Action item -> All records below are to be repeated exactly, with the pictures left out.

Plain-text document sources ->
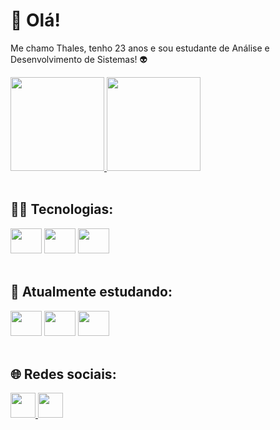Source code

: <div >
  <h1>👋 Olá!</h1>
  <p>Me chamo Thales, tenho 23 anos e sou estudante de Análise e Desenvolvimento de Sistemas! 👽</p>
  <a  href="https://github.com/thalesluiz45">
    <img height="150em" src="https://github-readme-stats.vercel.app/api?username=thalesluiz45&show_icons=true&theme=radical">
    <img height="150em" src="https://github-readme-stats.vercel.app/api/top-langs/?username=thalesluiz45&layout=compact&theme=radical">
  </a>
</div>

<br>

<div >
  <h2>👨‍💻 Tecnologias:</h2>
  <img height="40" width="50" src="https://cdn.jsdelivr.net/gh/devicons/devicon/icons/html5/html5-plain.svg" />  
  <img height="40" width="50" src="https://cdn.jsdelivr.net/gh/devicons/devicon/icons/css3/css3-plain.svg" />
  <img height="40" width="50" src="https://cdn.jsdelivr.net/gh/devicons/devicon/icons/javascript/javascript-plain.svg" />
</div>

<br>

<div >
  <h2>📘 Atualmente estudando:</h2>
  <img height="40" width="50" src="https://cdn.jsdelivr.net/gh/devicons/devicon@latest/icons/react/react-original.svg" />  
  <img height="40" width="50" src="https://cdn.jsdelivr.net/gh/devicons/devicon@latest/icons/typescript/typescript-original.svg" />
  <img height="40" width="50" src="https://cdn.jsdelivr.net/gh/devicons/devicon@latest/icons/java/java-original.svg" />

</div>

<br>

<div >
  <h2>🌐 Redes sociais:</h2>

  <a href="https://www.linkedin.com/in/thales-luiz-0a6057230/" target="_blank"> <img height="40" width="40" src="https://i.imgur.com/vwaczp6.png" alt="" /> </a>
  <a href="https://www.instagram.com/t.luiz_/" target="_blank"> <img height="40" width="40" src="https://i.imgur.com/b1yuENP.png" alt=""></a>
</div>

Answer to this exercise ->
Source code

: <div >
  <h1>👋 Olá!</h1>
  <p>Me chamo Thales, tenho 23 anos e sou estudante de Análise e Desenvolvimento de Sistemas! 👽</p>
  <a  href="https://github.com/thalesluiz45">
    <img height="150em" src="https://github-readme-stats.vercel.app/api?username=thalesluiz45&show_icons=true&theme=radical">
    <img height="150em" src="https://github-readme-stats.vercel.app/api/top-langs/?username=thalesluiz45&layout=compact&theme=radical">
  </a>
</div>

<br>

<div >
  <h2>👨‍💻 Tecnologias:</h2>
  <img height="40" width="50" src="https://cdn.jsdelivr.net/gh/devicons/devicon/icons/html5/html5-plain.svg" />  
  <img height="40" width="50" src="https://cdn.jsdelivr.net/gh/devicons/devicon/icons/css3/css3-plain.svg" />
  <img height="40" width="50" src="https://cdn.jsdelivr.net/gh/devicons/devicon/icons/javascript/javascript-plain.svg" />
</div>

<br>

<div >
  <h2>📘 Atualmente estudando:</h2>
  <img height="40" width="50" src="https://cdn.jsdelivr.net/gh/devicons/devicon@latest/icons/react/react-original.svg" />  
  <img height="40" width="50" src="https://cdn.jsdelivr.net/gh/devicons/devicon@latest/icons/typescript/typescript-original.svg" />
  <img height="40" width="50" src="https://cdn.jsdelivr.net/gh/devicons/devicon@latest/icons/java/java-original.svg" />

</div>

<br>

<div >
  <h2>🌐 Redes sociais:</h2>

  <a href="https://www.linkedin.com/in/thales-luiz-0a6057230/" target="_blank"> <img height="40" width="40" src="https://i.imgur.com/vwaczp6.png" alt="" /> </a>
  <a href="https://www.instagram.com/t.luiz_/" target="_blank"> <img height="40" width="40" src="https://i.imgur.com/b1yuENP.png" alt=""></a>
</div>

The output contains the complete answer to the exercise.